→ WORK ORDER
Take the entries that follow and return exactly the lines from the one holding "rest hold the opposite view." through the one holding "outweigh its disadvantages.", both included. Nothing else is needed.

━━━ EXTRACTED DATA ━━━

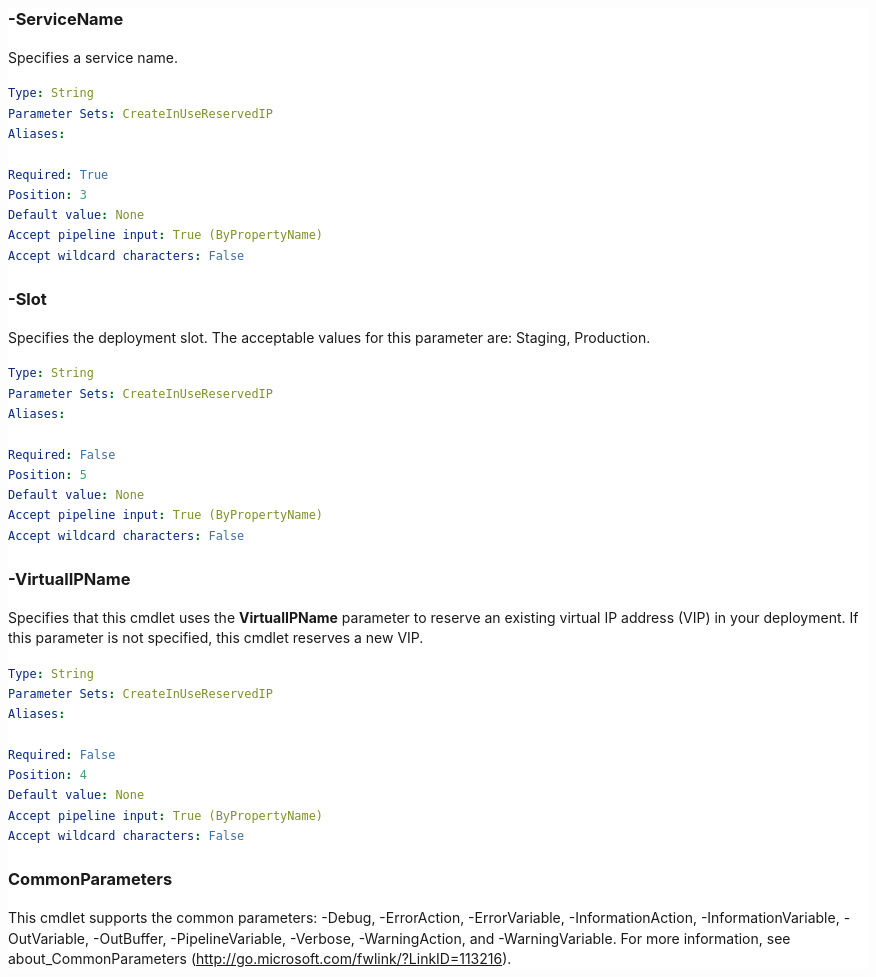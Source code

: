 ### -ServiceName
Specifies a service name.

```yaml
Type: String
Parameter Sets: CreateInUseReservedIP
Aliases: 

Required: True
Position: 3
Default value: None
Accept pipeline input: True (ByPropertyName)
Accept wildcard characters: False
```

### -Slot
Specifies the deployment slot.
The acceptable values for this parameter are: Staging, Production.

```yaml
Type: String
Parameter Sets: CreateInUseReservedIP
Aliases: 

Required: False
Position: 5
Default value: None
Accept pipeline input: True (ByPropertyName)
Accept wildcard characters: False
```

### -VirtualIPName
Specifies that this cmdlet uses the **VirtualIPName** parameter to reserve an existing virtual IP address (VIP) in your deployment.
If this parameter is not specified, this cmdlet reserves a new VIP.

```yaml
Type: String
Parameter Sets: CreateInUseReservedIP
Aliases: 

Required: False
Position: 4
Default value: None
Accept pipeline input: True (ByPropertyName)
Accept wildcard characters: False
```

### CommonParameters
This cmdlet supports the common parameters: -Debug, -ErrorAction, -ErrorVariable, -InformationAction, -InformationVariable, -OutVariable, -OutBuffer, -PipelineVariable, -Verbose, -WarningAction, and -WarningVariable. For more information, see about_CommonParameters (http://go.microsoft.com/fwlink/?LinkID=113216).

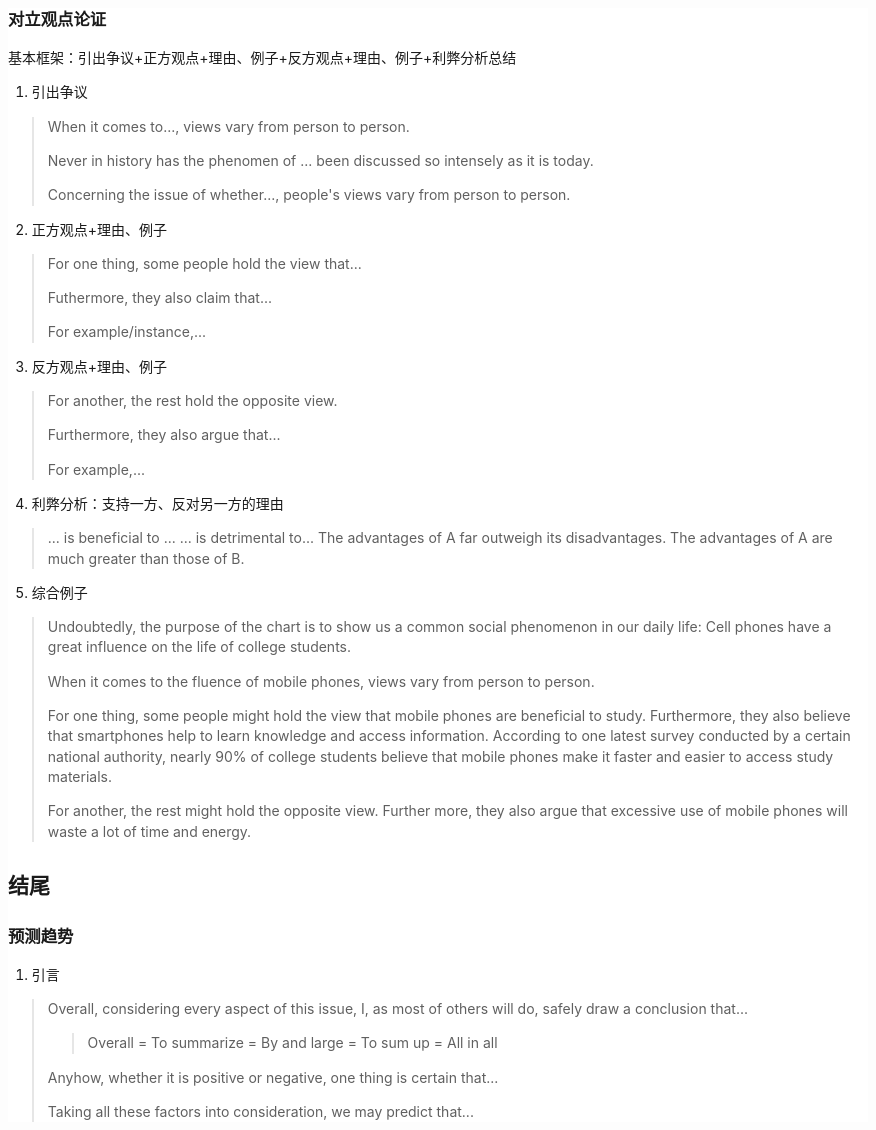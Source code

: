 ### 对立观点论证

基本框架：引出争议+正方观点+理由、例子+反方观点+理由、例子+利弊分析总结

1. 引出争议
> When it comes to..., views vary from person to person.
> 
> Never in history has the phenomen of ... been discussed so intensely as it is today.
> 
> Concerning the issue of whether..., people's views vary from person to person.

2. 正方观点+理由、例子
> For one thing, some people hold the view that...
> 
> Futhermore, they also claim that...
> 
> For example/instance,...

3. 反方观点+理由、例子
> For another, the rest hold the opposite view.
> 
> Furthermore, they also argue that...
> 
> For example,...

4. 利弊分析：支持一方、反对另一方的理由
> ... is beneficial to ...
> ... is detrimental to...
> The advantages of A far outweigh its disadvantages.
> The advantages of A are much greater than those of B.

5. 综合例子
> Undoubtedly, the purpose of the chart is to show us a common social phenomenon in our daily life: Cell phones have a great influence on the life of college students.
> 
> When it comes to the fluence of mobile phones, views vary from person to person. 
> 
> For one thing, some people might hold the view that mobile phones are beneficial to study. Furthermore, they also believe that smartphones help to learn knowledge and access information. According to one latest survey conducted by a certain national authority, nearly 90% of college students believe that mobile phones make it faster and easier to access study materials. 
> 
> For another, the rest might hold the opposite view. Further more, they also argue that excessive use of mobile phones will waste a lot of time and energy.


## 结尾

### 预测趋势

1. 引言
> Overall, considering every aspect of this issue, I, as most of others will do, safely draw a conclusion that...
> > Overall = To summarize = By and large = To sum up = All in all
> 
> Anyhow, whether it is positive or negative, one thing is certain that...
> 
> Taking all these factors into consideration, we may predict that...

━━━

→ RESPONSE TO THE EXERCISE
> For another, the rest hold the opposite view.
> 
> Furthermore, they also argue that...
> 
> For example,...

4. 利弊分析：支持一方、反对另一方的理由
> ... is beneficial to ...
> ... is detrimental to...
> The advantages of A far outweigh its disadvantages.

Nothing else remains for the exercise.